Number of lines below with the word "packages": give it and nothing more.
--- START ---
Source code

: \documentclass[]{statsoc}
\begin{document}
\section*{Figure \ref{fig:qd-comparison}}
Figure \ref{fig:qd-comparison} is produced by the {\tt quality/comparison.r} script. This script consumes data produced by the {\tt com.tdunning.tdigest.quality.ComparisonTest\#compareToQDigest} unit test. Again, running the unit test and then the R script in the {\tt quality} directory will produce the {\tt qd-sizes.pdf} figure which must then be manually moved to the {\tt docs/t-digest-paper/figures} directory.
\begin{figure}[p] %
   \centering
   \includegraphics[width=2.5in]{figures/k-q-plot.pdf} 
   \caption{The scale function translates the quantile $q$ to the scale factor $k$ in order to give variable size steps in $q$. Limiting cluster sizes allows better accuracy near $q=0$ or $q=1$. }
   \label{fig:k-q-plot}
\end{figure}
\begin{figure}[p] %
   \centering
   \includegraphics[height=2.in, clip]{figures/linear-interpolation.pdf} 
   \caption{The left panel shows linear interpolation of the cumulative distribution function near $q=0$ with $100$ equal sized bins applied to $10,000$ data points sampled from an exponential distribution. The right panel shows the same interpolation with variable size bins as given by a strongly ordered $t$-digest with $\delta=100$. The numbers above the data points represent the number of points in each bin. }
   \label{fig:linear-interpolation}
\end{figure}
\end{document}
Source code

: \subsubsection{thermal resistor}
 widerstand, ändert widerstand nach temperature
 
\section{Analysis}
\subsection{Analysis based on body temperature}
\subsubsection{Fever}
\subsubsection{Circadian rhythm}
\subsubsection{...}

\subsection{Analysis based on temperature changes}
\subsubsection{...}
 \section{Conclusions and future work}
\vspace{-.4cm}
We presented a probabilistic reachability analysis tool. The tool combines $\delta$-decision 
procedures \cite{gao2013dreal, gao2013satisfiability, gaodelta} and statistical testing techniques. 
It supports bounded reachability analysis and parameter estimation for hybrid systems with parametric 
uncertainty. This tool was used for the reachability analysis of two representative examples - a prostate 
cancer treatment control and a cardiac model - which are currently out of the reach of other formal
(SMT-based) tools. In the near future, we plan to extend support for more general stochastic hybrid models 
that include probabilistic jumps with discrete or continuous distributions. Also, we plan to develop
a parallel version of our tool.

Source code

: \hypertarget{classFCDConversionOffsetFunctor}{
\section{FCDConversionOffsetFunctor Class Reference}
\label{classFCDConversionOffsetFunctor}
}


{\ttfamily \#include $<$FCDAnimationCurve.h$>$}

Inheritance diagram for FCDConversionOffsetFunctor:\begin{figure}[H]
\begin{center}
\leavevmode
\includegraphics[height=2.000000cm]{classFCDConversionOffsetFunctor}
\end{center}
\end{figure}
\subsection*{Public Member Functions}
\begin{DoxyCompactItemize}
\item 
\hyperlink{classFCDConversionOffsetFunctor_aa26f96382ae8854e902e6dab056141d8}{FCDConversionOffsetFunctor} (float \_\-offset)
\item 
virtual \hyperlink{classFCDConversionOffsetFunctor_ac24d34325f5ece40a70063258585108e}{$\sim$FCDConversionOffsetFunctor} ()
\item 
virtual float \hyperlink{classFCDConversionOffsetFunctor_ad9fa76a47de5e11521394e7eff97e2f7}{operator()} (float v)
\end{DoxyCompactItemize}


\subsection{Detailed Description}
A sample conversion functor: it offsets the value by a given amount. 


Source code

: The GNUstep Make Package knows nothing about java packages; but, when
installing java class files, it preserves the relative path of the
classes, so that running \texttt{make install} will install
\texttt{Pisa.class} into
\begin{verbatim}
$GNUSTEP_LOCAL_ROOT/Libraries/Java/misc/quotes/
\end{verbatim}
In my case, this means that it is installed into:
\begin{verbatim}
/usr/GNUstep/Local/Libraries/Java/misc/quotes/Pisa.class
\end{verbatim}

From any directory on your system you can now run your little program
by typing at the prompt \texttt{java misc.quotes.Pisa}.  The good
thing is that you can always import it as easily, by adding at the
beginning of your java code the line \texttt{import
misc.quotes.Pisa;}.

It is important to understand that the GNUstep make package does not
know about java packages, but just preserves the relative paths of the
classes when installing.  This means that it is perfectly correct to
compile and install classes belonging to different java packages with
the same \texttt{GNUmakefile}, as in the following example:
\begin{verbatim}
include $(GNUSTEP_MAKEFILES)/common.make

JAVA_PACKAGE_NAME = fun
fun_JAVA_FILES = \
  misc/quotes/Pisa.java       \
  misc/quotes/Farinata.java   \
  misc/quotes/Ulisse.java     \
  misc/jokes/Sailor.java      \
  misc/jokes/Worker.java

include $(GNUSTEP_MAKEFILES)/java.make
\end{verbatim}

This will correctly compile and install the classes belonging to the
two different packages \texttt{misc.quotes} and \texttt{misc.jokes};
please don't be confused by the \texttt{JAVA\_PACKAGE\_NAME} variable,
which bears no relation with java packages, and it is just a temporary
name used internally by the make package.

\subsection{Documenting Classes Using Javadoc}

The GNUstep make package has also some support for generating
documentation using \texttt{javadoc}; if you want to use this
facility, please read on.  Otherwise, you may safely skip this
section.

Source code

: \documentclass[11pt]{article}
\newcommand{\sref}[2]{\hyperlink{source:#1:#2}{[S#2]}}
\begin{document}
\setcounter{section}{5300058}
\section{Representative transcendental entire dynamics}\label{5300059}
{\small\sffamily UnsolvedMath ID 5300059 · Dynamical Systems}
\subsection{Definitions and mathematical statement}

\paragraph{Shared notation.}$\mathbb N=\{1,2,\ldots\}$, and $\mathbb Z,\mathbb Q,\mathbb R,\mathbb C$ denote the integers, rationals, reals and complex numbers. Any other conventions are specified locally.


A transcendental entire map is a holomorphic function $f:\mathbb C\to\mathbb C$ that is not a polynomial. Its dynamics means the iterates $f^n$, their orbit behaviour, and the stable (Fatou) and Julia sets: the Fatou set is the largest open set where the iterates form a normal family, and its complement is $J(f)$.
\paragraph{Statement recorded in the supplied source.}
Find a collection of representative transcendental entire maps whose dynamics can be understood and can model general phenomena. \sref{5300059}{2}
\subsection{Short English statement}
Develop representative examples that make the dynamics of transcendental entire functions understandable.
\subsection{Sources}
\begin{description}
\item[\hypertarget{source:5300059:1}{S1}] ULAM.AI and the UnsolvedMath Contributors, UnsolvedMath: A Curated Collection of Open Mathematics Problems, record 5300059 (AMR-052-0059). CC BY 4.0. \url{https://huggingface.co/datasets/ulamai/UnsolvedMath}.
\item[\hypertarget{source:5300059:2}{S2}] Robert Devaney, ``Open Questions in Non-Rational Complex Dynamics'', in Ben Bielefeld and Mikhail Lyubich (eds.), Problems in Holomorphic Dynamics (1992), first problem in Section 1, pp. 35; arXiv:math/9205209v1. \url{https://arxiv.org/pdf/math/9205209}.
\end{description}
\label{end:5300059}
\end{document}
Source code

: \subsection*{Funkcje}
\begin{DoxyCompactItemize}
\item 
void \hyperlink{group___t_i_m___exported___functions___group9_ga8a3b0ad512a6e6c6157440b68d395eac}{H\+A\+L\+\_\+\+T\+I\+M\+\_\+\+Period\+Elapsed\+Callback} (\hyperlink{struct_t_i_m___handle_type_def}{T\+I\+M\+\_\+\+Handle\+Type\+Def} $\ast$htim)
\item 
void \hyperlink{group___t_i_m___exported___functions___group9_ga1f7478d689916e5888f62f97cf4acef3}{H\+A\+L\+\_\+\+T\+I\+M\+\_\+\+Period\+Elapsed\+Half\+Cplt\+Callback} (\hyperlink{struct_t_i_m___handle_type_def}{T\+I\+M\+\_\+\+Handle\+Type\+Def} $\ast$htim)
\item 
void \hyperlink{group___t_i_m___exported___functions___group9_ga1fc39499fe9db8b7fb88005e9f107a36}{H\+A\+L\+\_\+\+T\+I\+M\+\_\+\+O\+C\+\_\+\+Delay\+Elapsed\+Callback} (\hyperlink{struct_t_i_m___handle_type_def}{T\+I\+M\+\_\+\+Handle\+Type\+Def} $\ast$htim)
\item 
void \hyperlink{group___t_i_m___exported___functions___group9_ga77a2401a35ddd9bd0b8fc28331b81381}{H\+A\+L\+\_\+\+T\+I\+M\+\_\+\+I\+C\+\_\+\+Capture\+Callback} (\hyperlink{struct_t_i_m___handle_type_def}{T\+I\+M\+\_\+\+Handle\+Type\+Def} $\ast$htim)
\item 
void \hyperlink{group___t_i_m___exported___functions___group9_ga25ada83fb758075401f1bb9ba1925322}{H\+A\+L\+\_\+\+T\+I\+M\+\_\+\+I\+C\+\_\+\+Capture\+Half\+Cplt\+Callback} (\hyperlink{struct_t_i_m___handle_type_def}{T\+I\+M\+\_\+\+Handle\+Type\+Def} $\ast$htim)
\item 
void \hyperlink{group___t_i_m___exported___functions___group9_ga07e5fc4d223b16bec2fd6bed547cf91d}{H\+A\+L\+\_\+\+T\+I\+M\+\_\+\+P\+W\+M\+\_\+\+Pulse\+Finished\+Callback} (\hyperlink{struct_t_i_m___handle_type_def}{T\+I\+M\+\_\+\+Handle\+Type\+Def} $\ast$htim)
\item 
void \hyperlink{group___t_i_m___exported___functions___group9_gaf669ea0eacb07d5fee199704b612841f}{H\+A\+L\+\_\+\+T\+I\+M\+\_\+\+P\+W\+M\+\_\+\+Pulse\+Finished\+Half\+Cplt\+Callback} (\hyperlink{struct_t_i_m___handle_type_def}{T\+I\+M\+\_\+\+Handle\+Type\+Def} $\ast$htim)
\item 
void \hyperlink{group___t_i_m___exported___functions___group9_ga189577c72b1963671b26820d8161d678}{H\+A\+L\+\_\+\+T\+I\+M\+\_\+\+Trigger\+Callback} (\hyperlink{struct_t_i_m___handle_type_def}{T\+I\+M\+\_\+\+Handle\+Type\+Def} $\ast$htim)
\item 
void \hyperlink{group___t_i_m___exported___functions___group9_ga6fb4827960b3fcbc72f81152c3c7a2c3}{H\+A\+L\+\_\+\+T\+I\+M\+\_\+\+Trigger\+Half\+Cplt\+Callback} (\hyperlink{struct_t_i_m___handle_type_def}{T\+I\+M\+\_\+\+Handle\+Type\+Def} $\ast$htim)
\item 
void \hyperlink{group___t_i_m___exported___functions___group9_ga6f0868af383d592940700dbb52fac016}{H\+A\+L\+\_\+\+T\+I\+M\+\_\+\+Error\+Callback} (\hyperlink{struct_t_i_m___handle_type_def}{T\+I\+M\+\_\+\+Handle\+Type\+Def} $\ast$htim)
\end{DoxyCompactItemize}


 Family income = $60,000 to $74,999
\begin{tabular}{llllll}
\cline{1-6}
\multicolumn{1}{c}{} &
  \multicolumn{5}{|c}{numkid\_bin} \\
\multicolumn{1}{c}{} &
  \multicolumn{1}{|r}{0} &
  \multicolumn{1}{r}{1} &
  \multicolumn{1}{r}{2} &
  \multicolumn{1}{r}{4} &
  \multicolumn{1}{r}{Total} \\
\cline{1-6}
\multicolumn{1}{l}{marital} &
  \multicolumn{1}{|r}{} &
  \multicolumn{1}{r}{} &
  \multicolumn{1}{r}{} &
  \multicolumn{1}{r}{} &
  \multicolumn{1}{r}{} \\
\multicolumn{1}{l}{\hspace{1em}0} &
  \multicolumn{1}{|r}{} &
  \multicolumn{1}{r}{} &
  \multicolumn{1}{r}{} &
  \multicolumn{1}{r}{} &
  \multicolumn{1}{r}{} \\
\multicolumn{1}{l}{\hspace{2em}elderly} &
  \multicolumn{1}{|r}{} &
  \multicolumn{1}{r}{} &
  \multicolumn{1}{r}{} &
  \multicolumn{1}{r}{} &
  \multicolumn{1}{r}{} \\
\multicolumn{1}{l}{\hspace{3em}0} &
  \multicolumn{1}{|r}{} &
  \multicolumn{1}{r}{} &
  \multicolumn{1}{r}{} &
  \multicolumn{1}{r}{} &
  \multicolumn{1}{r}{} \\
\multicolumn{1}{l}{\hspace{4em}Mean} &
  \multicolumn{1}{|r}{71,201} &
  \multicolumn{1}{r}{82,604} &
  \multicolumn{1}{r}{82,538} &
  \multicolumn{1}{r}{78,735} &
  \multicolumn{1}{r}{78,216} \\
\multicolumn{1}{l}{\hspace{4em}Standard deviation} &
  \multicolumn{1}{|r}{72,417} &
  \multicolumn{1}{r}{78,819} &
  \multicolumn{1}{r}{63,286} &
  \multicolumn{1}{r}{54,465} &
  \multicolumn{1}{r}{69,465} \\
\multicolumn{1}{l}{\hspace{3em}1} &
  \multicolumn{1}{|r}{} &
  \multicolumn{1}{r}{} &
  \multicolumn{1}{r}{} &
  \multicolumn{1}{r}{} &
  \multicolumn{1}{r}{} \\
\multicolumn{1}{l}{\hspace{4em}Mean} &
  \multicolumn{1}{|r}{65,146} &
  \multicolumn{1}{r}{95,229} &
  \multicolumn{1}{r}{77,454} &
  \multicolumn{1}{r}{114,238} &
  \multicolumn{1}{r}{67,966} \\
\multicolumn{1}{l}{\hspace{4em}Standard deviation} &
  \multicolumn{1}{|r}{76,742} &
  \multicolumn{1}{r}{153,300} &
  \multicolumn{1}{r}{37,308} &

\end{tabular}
--- END ---
◆ **YOUR RESPONSE**: 5